-- Saved data entries --
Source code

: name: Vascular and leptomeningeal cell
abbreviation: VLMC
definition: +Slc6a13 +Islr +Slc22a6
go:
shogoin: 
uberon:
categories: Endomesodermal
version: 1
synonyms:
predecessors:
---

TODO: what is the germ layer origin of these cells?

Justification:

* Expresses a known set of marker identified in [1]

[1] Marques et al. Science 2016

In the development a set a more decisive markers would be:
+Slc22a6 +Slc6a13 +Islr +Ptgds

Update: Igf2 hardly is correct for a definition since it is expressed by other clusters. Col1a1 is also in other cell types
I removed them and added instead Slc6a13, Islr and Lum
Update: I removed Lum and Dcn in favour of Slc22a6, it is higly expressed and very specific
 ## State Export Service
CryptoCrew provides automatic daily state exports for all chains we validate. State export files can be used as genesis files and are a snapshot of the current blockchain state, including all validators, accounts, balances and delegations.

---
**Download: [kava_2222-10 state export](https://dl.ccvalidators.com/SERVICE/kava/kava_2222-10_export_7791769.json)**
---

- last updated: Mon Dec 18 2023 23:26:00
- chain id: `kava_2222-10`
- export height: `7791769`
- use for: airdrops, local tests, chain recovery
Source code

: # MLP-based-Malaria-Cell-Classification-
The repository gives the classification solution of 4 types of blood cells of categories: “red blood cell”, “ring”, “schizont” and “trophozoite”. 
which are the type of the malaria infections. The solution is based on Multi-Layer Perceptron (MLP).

-- EXERCISE PROMPT --
Lines holding "removed": please count them in the data above and reply with the number alone.

-- ANSWER SECTION --
2